Pressão dos EUA sobre Pix pode acelerar votação da PEC do BC no Senado, diz relator

Pressão internacional e Pix impulsionam votação da PEC do Banco Central no Senado

A aprovação da Proposta de Emenda à Constituição (PEC) que visa conceder autonomia orçamentária e financeira ao Banco Central pode ganhar um novo fôlego com a recente pressão dos Estados Unidos sobre o sistema de pagamentos instantâneos brasileiro, o Pix. O relator da proposta, senador Plínio Valério (PSDB-AM), expressou otimismo quanto à aceleração da votação na Comissão de Constituição e Justiça (CCJ) do Senado, prevista para a próxima semana.

Segundo o senador, as críticas americanas ao Pix, que chegaram a motivar a proposta de tarifas sobre produtos brasileiros, podem ter um efeito contrário ao esperado. Valério afirmou que essa situação pode, paradoxalmente, ajudar a consolidar o apoio à autonomia do Banco Central, inclusive com declarações públicas de apoio vindas de setores do governo.

A controvérsia surgiu quando o Representante Comercial dos Estados Unidos (USTR) propôs a aplicação de tarifas de 25% sobre produtos brasileiros, alegando um suposto “tratamento preferencial” ao Pix, o que prejudicaria empresas americanas. No entanto, autoridades brasileiras interpretaram essa ação como uma tentativa de pressão de empresas de pagamento americanas, como bandeiras de cartões de crédito, para privatizar o sistema de pagamentos.
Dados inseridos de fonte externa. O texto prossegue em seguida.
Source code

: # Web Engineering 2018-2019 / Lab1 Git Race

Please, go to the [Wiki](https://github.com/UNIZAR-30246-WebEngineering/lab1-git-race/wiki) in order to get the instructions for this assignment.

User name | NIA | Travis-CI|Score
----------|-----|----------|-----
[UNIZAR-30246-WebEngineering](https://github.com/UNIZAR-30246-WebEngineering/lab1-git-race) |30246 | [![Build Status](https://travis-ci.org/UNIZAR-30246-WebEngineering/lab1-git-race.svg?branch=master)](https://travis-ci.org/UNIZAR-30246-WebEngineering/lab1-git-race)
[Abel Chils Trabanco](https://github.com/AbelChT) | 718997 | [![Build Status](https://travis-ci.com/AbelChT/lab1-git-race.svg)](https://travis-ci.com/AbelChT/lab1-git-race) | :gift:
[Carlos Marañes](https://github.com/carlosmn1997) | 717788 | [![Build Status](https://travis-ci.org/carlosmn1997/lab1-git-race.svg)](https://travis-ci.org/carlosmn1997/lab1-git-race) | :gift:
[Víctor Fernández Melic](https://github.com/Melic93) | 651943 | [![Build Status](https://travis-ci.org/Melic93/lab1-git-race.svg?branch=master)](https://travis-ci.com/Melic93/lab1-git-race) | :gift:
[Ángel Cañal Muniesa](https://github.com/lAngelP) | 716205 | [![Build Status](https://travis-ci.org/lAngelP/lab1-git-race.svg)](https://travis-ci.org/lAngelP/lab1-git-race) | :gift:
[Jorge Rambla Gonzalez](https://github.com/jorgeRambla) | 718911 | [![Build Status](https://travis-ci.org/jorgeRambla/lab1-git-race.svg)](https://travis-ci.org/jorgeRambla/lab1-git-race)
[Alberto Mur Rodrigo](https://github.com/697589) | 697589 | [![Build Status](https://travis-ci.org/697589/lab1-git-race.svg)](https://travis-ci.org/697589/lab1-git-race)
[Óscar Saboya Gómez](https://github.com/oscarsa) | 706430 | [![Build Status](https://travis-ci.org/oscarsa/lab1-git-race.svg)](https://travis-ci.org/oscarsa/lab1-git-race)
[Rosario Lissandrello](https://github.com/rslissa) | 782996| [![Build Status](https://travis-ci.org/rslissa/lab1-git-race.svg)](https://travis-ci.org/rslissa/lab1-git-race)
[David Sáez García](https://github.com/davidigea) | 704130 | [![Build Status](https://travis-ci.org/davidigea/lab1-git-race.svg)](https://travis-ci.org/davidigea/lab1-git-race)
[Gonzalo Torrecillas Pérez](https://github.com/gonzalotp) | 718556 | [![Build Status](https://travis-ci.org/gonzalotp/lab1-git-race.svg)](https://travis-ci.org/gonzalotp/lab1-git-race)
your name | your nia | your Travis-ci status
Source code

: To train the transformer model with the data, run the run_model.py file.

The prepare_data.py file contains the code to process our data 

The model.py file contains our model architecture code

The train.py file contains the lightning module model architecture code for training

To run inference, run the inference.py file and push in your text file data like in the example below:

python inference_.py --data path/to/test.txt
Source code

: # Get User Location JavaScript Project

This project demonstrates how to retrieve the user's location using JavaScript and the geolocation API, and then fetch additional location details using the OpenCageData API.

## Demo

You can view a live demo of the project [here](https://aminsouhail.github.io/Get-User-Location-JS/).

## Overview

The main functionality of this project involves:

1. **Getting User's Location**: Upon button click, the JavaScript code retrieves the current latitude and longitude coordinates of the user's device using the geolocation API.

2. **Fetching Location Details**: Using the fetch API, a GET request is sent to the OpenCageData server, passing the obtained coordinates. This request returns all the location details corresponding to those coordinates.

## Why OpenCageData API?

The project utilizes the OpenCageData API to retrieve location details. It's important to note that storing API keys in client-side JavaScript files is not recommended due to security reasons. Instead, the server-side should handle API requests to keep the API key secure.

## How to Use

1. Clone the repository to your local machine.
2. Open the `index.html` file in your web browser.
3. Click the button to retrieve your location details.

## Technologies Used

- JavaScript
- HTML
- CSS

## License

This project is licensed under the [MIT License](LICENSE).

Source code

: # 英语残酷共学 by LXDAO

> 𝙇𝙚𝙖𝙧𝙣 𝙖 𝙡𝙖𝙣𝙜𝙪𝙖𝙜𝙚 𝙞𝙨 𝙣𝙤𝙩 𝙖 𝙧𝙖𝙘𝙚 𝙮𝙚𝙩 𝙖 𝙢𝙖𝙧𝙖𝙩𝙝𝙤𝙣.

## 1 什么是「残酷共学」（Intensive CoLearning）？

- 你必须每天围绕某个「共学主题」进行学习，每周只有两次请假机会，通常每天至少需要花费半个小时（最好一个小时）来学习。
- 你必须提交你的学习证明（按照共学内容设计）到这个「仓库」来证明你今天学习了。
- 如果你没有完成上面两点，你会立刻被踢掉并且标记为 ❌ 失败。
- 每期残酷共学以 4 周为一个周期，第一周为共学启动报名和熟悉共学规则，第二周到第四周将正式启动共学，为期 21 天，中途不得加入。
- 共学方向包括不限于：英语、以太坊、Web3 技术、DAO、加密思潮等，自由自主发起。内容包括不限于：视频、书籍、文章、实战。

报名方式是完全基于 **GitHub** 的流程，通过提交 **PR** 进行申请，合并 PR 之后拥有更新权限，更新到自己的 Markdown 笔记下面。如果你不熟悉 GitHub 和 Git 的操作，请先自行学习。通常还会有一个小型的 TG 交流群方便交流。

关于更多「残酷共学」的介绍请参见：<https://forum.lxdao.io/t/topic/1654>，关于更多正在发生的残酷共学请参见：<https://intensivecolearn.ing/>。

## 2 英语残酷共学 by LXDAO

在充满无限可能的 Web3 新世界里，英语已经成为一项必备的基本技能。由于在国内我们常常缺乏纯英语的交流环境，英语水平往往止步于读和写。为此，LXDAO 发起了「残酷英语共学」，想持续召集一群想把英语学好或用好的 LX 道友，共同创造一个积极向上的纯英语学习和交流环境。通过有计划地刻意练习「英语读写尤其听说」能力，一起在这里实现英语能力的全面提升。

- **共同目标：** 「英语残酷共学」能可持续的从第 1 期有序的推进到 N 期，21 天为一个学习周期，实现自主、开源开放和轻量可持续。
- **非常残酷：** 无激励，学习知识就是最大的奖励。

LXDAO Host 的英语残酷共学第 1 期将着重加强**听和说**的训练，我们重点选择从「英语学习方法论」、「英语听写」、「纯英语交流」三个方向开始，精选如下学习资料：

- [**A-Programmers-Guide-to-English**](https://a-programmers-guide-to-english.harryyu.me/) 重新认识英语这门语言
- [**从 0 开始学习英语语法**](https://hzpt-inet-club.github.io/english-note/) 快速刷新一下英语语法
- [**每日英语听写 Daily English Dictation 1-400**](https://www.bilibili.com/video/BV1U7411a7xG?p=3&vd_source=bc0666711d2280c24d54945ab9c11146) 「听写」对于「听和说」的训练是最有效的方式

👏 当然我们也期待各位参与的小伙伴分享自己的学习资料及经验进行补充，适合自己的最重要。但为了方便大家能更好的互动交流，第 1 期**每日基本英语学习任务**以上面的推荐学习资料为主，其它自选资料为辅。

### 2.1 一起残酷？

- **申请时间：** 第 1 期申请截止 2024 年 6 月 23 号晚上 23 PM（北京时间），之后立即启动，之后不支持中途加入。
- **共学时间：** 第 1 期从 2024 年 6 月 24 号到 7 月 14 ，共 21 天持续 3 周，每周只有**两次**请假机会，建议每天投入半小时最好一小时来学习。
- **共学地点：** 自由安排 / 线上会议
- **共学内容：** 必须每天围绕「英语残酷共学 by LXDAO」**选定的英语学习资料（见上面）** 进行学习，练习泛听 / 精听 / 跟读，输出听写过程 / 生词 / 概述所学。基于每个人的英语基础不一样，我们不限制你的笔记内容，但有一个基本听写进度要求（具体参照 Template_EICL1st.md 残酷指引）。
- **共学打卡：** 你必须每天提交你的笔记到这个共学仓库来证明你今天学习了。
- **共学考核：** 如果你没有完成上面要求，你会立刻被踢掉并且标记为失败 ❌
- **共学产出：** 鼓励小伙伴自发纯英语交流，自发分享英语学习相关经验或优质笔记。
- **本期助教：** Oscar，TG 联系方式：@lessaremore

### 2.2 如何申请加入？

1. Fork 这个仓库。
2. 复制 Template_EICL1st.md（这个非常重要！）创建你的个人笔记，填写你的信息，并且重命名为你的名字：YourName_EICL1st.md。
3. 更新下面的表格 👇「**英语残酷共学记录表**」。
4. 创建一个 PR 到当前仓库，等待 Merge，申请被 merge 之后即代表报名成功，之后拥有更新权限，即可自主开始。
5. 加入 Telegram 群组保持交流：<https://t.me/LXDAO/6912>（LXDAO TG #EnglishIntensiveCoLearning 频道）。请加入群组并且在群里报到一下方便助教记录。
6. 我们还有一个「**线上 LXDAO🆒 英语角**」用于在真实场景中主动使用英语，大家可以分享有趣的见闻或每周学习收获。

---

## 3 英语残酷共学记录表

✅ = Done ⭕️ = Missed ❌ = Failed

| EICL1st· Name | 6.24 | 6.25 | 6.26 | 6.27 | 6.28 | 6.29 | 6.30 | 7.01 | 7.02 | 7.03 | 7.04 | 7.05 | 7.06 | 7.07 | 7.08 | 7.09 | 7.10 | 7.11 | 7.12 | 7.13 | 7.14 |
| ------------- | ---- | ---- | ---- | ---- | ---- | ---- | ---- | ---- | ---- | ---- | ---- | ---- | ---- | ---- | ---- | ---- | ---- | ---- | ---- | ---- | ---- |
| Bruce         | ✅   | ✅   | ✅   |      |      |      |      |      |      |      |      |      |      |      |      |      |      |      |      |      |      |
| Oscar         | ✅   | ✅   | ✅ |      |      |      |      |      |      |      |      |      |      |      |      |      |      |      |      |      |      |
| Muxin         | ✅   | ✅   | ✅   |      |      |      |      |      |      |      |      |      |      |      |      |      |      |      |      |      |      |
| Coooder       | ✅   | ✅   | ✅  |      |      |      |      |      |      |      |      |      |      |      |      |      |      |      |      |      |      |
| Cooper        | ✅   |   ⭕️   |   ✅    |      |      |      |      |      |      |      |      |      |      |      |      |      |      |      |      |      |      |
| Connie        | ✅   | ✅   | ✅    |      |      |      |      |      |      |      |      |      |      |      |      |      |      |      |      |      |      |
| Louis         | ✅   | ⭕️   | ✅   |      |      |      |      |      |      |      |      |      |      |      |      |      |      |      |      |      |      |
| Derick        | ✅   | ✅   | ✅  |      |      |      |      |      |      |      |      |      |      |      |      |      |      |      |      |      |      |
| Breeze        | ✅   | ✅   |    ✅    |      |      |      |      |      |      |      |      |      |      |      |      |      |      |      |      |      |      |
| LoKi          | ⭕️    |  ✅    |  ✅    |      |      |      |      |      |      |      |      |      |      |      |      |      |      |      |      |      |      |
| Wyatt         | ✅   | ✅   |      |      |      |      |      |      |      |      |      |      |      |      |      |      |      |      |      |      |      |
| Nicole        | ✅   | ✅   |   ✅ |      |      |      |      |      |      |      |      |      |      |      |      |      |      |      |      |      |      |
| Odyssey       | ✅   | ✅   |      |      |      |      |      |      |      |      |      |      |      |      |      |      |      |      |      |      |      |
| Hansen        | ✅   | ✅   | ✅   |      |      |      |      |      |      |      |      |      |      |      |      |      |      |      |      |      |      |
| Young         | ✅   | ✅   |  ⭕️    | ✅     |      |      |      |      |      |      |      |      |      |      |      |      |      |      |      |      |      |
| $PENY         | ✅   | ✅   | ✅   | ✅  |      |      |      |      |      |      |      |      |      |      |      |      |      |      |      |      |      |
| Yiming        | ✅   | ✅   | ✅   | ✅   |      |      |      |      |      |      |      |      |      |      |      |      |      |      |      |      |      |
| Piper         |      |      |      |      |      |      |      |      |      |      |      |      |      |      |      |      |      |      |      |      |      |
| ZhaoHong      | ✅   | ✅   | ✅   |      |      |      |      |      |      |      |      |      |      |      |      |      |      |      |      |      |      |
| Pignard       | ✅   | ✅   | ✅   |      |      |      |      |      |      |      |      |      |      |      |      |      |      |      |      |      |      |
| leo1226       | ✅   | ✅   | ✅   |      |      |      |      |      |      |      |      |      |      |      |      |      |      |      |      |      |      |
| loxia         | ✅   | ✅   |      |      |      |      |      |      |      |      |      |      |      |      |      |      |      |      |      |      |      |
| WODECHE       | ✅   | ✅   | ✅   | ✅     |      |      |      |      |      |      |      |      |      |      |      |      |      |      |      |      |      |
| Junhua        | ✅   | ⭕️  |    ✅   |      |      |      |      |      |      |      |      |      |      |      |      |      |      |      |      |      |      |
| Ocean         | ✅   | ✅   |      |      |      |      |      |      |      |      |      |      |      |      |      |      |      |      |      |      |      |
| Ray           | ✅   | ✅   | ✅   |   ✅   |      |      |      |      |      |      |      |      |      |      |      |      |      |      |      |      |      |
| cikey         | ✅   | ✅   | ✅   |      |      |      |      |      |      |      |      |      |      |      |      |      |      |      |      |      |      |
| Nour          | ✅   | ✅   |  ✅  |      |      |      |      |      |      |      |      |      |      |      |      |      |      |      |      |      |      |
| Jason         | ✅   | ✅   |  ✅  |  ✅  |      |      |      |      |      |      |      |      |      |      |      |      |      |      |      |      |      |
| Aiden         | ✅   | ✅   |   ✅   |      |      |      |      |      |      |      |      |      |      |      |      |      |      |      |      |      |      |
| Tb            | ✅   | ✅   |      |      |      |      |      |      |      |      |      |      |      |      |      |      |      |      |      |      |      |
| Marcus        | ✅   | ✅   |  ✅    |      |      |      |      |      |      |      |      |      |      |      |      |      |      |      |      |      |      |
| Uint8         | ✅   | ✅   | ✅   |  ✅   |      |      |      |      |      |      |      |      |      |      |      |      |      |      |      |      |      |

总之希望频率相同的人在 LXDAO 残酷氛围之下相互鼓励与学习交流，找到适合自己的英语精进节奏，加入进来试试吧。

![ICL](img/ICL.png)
Pix na Constituição para proteção

O relatório elaborado pelo senador Plínio Valério já contempla a proteção do Pix, prevendo em seu artigo 8º a fixação do sistema de pagamentos instantâneos como uma infraestrutura pública. A proposta é que o Pix seja regulado e operado exclusivamente pela autoridade monetária, com a proibição de sua concessão ou alienação. Essa medida visa blindar o sistema de futuras pressões externas e garantir sua estabilidade.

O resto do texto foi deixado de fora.